In cases where the defendant has engaged in fraudulent concealment, however, the defendant must prove that the plaintiff had a higher degree of knowledge than inquiry notice of the fraud in order to prevail on a statute of limitations defense. Riddell, 866 F.2d at 1491. The defendant has the burden of "coming forward with any facts showing that the plaintiff could have discovered their involvement or the cause of action had [the plaintiff] exercised due diligence." Richards v. Mileski, 662 F.2d 65, 71 (D.C. Cir. 1981).
Accordingly, this Court must make three determinations. First, the Court must determine whether the defendants engaged in any fraudulent concealment of the injury. Second, the Court must determine at what point the government was on notice of the injury alleged in the complaint. Third, if the plaintiff is deemed to have been on notice, the Court must determine whether the plaintiff exercised due diligence in conducting an inquiry into determining whether a cause of action existed.
As this inquiry sets the standard of knowledge of the injury for the government, the Court must conduct this inquiry first.

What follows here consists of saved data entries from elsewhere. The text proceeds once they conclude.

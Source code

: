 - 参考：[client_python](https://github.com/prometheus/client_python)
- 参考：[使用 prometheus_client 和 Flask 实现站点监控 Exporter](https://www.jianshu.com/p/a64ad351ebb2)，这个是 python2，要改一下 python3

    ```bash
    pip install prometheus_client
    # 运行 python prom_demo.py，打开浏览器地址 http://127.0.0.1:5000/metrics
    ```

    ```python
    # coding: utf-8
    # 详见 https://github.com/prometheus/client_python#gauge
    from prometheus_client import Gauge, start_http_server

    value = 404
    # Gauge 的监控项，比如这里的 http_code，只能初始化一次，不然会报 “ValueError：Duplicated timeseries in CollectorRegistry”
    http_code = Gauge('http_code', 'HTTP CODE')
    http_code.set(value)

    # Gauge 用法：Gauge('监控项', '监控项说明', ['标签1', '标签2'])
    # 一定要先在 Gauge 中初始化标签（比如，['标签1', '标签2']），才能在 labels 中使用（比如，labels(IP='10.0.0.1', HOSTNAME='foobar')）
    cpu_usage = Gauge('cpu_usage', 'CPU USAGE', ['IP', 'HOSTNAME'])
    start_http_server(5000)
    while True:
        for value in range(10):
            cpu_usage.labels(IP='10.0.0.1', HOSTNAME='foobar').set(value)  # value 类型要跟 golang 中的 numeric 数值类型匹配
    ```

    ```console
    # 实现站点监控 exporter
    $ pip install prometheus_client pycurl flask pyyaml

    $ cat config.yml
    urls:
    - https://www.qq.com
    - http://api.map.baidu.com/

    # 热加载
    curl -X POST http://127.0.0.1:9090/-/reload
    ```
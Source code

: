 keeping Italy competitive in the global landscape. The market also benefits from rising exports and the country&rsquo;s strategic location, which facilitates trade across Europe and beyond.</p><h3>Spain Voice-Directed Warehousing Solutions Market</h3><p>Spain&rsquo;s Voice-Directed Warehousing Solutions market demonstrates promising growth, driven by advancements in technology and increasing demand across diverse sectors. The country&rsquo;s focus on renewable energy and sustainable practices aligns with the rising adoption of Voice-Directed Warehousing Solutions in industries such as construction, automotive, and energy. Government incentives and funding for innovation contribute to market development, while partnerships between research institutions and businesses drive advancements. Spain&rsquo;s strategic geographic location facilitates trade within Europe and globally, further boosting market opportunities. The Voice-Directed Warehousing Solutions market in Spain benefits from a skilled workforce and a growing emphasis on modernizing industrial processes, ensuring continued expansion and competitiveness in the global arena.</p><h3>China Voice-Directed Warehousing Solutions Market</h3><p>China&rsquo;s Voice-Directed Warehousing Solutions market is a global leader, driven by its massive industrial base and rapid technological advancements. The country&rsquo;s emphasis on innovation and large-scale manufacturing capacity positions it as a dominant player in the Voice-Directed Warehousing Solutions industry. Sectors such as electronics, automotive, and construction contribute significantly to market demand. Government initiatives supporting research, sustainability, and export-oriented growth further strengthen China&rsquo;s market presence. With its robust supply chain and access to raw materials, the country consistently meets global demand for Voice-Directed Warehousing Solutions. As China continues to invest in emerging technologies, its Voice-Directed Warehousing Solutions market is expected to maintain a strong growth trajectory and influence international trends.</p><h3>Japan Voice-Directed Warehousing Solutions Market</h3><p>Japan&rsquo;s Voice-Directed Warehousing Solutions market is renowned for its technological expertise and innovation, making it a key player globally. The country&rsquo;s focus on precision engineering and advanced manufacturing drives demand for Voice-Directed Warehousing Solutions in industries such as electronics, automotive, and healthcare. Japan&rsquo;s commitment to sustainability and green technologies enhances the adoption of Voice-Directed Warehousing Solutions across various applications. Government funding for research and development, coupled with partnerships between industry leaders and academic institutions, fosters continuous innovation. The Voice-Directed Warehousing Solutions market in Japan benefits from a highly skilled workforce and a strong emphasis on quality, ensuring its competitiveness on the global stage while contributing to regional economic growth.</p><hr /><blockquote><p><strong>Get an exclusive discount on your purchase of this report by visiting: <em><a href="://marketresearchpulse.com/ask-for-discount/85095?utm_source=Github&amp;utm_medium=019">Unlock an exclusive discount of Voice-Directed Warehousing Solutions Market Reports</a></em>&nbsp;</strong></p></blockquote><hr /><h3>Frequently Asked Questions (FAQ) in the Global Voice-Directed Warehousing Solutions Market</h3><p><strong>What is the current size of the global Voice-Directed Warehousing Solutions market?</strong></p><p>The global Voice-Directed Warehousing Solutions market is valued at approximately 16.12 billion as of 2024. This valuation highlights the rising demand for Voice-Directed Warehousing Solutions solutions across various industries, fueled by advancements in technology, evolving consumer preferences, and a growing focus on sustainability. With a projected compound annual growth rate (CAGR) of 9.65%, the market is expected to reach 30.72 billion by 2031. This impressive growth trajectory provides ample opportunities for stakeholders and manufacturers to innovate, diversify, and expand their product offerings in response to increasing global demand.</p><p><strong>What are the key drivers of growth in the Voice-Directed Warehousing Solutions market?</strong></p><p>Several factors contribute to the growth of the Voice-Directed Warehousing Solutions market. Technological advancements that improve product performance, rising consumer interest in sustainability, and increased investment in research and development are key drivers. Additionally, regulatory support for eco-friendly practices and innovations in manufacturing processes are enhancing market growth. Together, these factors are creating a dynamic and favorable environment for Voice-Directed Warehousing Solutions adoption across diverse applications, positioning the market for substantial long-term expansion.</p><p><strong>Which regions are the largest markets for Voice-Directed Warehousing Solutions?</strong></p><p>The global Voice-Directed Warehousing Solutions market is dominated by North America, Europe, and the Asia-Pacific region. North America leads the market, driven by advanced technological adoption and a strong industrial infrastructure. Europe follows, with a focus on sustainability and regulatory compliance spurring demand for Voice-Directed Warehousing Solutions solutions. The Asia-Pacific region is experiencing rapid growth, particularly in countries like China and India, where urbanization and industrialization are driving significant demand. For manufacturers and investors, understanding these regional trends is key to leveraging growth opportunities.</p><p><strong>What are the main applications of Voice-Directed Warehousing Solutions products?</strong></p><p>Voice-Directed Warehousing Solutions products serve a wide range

3. Fraudulent Concealment Analysis
Plaintiffs contend that Harbert and Anderson's activities in covering up their respective involvement in the alleged conspiracy constituted affirmative acts of fraudulent concealment. Accordingly, plaintiffs argue that, under principles of equitable tolling, the three-year statute of limitations should be tolled unless the defendants can establish that the government could have discovered the defendants' involvement by exercising due diligence. In plaintiffs' opinion, the fact that the criminal investigation undertaken by the Antitrust Division at the DOJ did not uncover direct evidence of the defendants' involvement in the conspiracy until 1999 is proof that the Civil Division would not have uncovered the fraud even if it had exercised due diligence. ( See JML Hr'g Tr. 166, Apr. 27, 2007.) Accordingly, plaintiffs argue that the statute of limitations should be tolled until 1999, when the government uncovered more direct evidence of the defendants' involvement in the conspiracy. There are a number of problems with this argument.

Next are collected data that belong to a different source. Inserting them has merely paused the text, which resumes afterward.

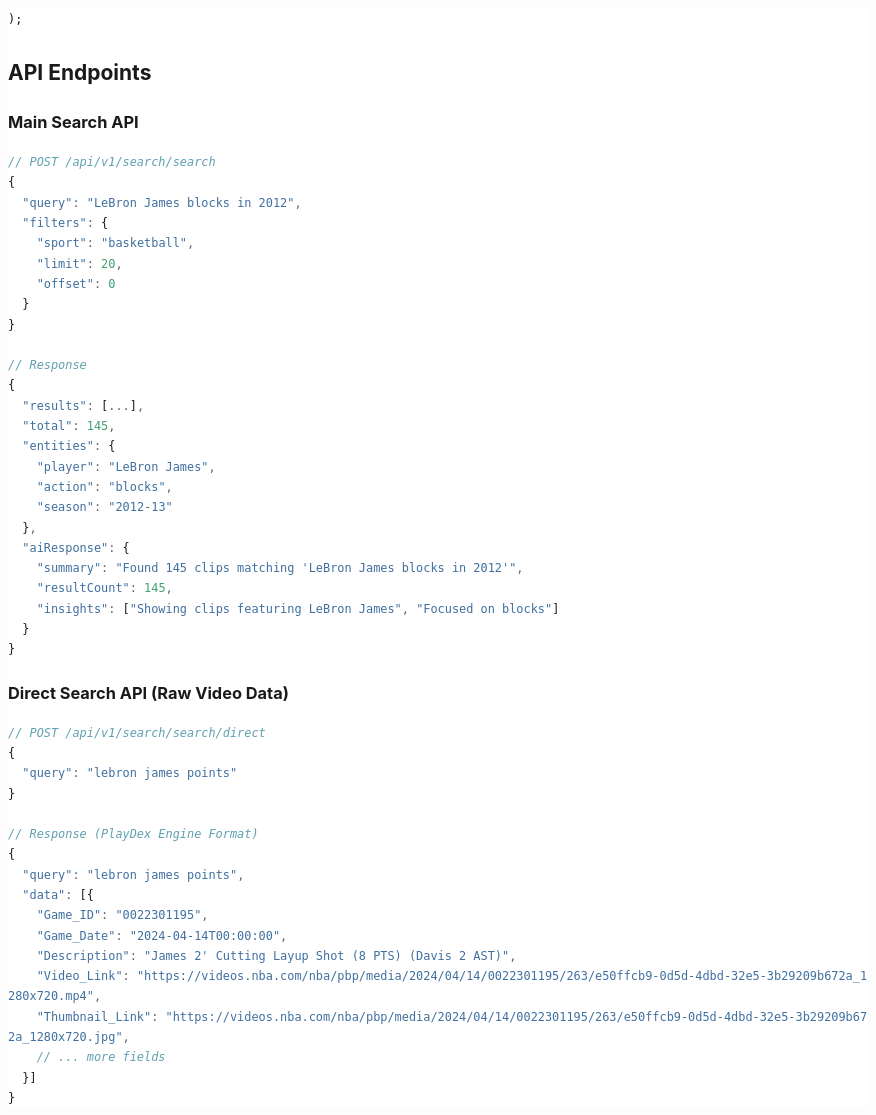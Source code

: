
 ```sql
);
```

## API Endpoints

### Main Search API
```typescript
// POST /api/v1/search/search
{
  "query": "LeBron James blocks in 2012",
  "filters": {
    "sport": "basketball",
    "limit": 20,
    "offset": 0
  }
}

// Response
{
  "results": [...],
  "total": 145,
  "entities": {
    "player": "LeBron James",
    "action": "blocks",
    "season": "2012-13"
  },
  "aiResponse": {
    "summary": "Found 145 clips matching 'LeBron James blocks in 2012'",
    "resultCount": 145,
    "insights": ["Showing clips featuring LeBron James", "Focused on blocks"]
  }
}
```

### Direct Search API (Raw Video Data)
```typescript
// POST /api/v1/search/search/direct
{
  "query": "lebron james points"
}

// Response (PlayDex Engine Format)
{
  "query": "lebron james points",
  "data": [{
    "Game_ID": "0022301195",
    "Game_Date": "2024-04-14T00:00:00",
    "Description": "James 2' Cutting Layup Shot (8 PTS) (Davis 2 AST)",
    "Video_Link": "https://videos.nba.com/nba/pbp/media/2024/04/14/0022301195/263/e50ffcb9-0d5d-4dbd-32e5-3b29209b672a_1280x720.mp4",
    "Thumbnail_Link": "https://videos.nba.com/nba/pbp/media/2024/04/14/0022301195/263/e50ffcb9-0d5d-4dbd-32e5-3b29209b672a_1280x720.jpg",
    // ... more fields
  }]
}
```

First, plaintiffs' argument incorrectly interprets the fraudulent concealment standard. Under the law of this Circuit, "the doctrine of fraudulent concealment does not come into play, whatever the lengths to which a defendant has gone to conceal the wrongs, if a plaintiff is on notice of a potential claim." Hobson v. Wilson, 737 F.2d 1, 35 (D.C. Cir. 1984). That is, the doctrine of fraudulent concealment will toll a statute of limitations only insofar as the injury to the plaintiff and its cause is concealed by the defendants. Once a plaintiff becomes aware of these two pieces of information, however, the clock begins to run for statute of limitations purposes. Neither a lack of knowledge of the specific pattern of fraudulent activity, or an inability to know the particular identities of some of the perpetrators of the fraud alters this result. Moreover, "[t]he fact that a reasonably diligent investigation would not have discovered the defendant's involvement is no longer relevant for the purposes of accrual of the statute of limitations." Therefore, the limitations period will only be tolled if the defendants' acts in concealing the fraud prevented the government from discovering that it had been injured by the alleged conspiracy.
Zeleznik v. United States, 770 F.2d 20, 24 (3d Cir. 1985) (citing Davis v. United States, 642 F.2d 328 (9th Cir. 1981), cert. denied, 455 U.S. 919 (1982)).

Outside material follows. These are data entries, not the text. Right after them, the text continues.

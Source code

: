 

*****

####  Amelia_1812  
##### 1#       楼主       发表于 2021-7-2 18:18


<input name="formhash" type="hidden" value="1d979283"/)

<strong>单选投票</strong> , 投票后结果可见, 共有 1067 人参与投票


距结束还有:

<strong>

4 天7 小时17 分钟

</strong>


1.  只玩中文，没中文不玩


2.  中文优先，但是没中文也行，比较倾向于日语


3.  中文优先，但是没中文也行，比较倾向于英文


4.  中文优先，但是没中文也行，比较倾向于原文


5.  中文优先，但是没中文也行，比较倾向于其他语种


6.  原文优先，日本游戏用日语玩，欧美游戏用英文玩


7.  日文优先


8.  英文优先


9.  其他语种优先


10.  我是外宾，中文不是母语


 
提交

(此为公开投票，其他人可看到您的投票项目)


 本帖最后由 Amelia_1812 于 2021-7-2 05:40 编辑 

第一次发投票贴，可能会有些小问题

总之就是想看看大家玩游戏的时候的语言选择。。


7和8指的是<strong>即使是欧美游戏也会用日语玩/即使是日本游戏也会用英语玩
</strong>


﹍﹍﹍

This finding is not inconsistent with the D.C. Circuit's finding in Hobson that "[a] plaintiff's knowledge of the grounds for a suit must generally extend to an awareness of the persons responsible for plaintiff's injury . . . [and that] simply because a person knows he has been injured by one person cannot reasonably mean he should be held to know of every other participant [in the fraud]." Hobson, 737 F.2d at 35. To the contrary, Hobson points out that this ruling "by no means impl[ies] that a plaintiff may postpone suit until he knows every defendant by name and title." Id. The Hobson Court noted that a plaintiff would be held to know of certain individuals' involvement in a fraudulent scheme based solely on their relationship to known perpetrators of the fraud. See Hobson, 737 F.2d at 35 n. 109 (noting that a plaintiff "is held to know that subordinates might be implicated if their superiors are involved in a wrong," and would in turn be precluded from bringing a later suit against the subordinate after the statute of limitations has run); see also Fitzgerald, 553 F.2d at 229.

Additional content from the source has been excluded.